= EXTRACTED RECORDS =
════════
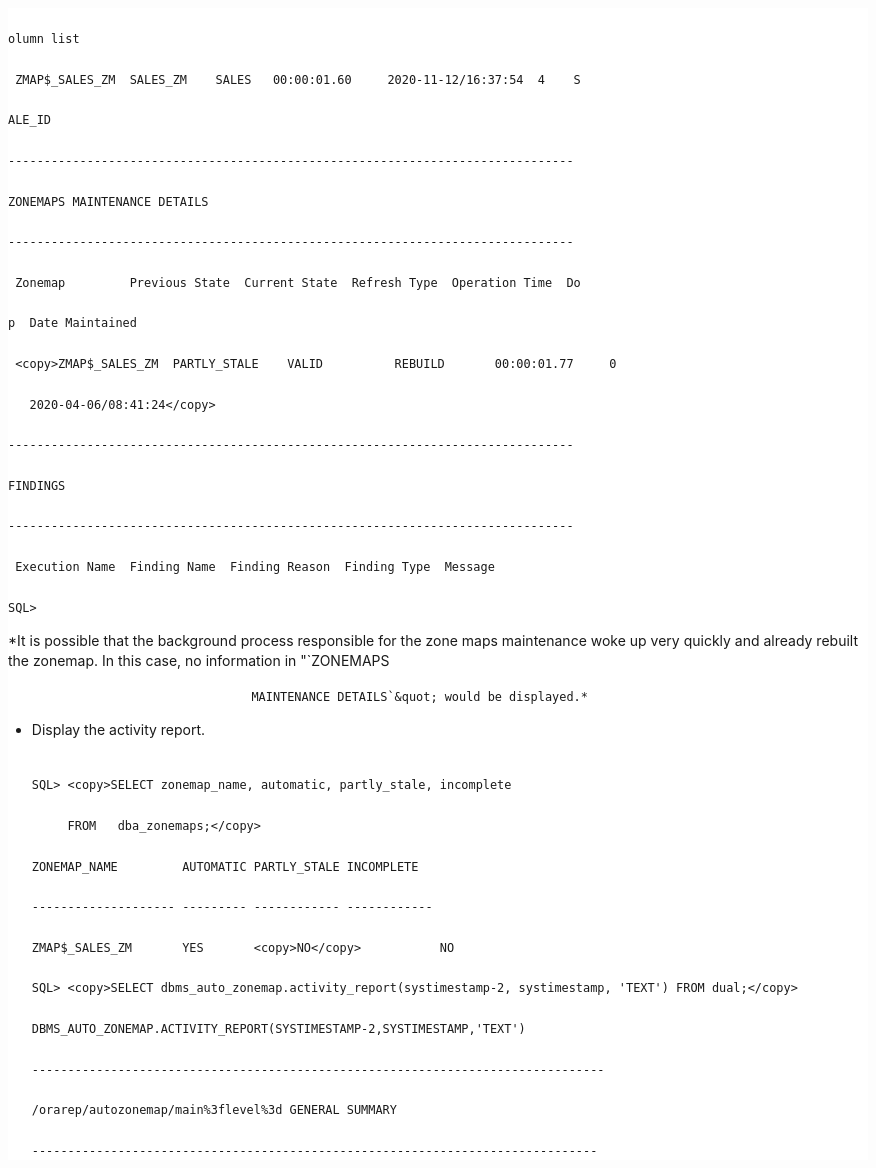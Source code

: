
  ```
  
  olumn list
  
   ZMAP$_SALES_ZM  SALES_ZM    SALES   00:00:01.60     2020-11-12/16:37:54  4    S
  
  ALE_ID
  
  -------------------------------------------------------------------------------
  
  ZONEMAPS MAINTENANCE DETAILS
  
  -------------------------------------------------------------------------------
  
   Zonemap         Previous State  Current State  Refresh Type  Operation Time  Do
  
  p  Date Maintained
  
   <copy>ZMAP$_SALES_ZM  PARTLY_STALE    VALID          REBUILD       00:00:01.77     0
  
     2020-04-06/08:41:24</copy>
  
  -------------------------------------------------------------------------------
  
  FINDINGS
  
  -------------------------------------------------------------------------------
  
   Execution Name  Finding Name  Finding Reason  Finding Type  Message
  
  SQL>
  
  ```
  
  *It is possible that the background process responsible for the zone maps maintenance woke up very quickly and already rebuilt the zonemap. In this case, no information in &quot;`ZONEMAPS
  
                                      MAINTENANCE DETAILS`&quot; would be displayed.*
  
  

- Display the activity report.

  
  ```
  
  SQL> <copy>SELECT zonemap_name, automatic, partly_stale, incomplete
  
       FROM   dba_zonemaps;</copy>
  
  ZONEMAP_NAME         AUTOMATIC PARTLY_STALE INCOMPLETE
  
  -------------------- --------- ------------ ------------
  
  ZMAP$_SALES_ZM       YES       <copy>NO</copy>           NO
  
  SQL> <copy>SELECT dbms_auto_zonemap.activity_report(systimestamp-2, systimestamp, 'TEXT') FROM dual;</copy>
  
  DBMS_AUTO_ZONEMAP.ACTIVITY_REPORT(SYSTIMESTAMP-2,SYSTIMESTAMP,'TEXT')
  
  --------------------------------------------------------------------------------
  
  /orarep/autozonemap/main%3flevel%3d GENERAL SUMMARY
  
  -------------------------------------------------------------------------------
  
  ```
════════
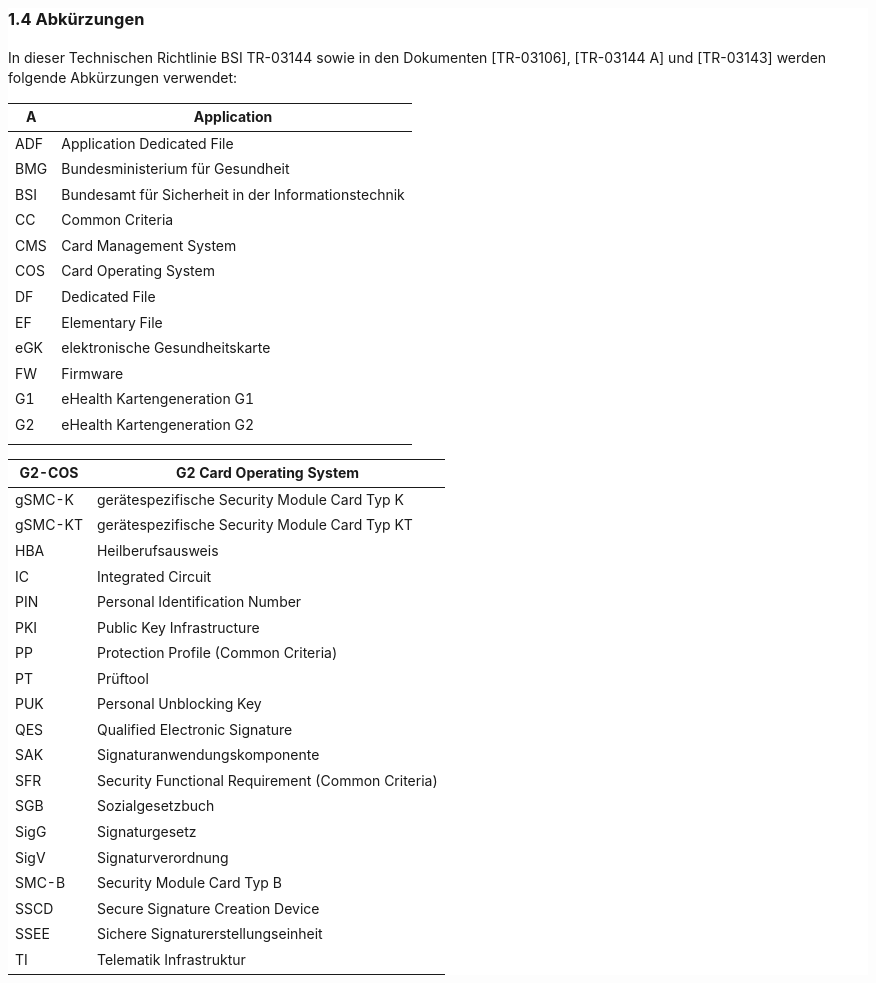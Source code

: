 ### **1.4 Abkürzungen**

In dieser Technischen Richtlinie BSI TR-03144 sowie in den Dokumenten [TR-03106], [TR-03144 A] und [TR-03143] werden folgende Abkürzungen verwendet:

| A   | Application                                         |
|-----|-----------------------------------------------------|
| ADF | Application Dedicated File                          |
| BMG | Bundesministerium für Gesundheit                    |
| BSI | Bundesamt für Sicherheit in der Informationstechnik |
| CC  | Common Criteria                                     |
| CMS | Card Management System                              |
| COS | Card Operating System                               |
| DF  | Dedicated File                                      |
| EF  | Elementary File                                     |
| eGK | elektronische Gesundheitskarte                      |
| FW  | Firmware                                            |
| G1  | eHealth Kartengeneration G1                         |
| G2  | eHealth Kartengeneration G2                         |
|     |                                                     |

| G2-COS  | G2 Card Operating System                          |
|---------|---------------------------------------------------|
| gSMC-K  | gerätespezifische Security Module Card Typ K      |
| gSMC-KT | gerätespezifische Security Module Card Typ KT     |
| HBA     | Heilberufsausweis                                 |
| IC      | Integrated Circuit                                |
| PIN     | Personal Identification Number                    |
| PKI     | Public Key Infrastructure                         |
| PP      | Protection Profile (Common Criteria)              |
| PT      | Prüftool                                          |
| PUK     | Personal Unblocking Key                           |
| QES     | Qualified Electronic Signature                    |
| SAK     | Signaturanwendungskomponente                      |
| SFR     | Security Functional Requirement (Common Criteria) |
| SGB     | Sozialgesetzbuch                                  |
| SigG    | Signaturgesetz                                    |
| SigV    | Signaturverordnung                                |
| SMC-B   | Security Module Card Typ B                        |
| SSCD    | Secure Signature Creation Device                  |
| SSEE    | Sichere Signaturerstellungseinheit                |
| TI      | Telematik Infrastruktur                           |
════════
= WORK REQUIRED =
Which lines of the data include "eHealth"? Copy each of them.

= EXERCISE OUTPUT =
| G1  | eHealth Kartengeneration G1                         |
| G2  | eHealth Kartengeneration G2                         |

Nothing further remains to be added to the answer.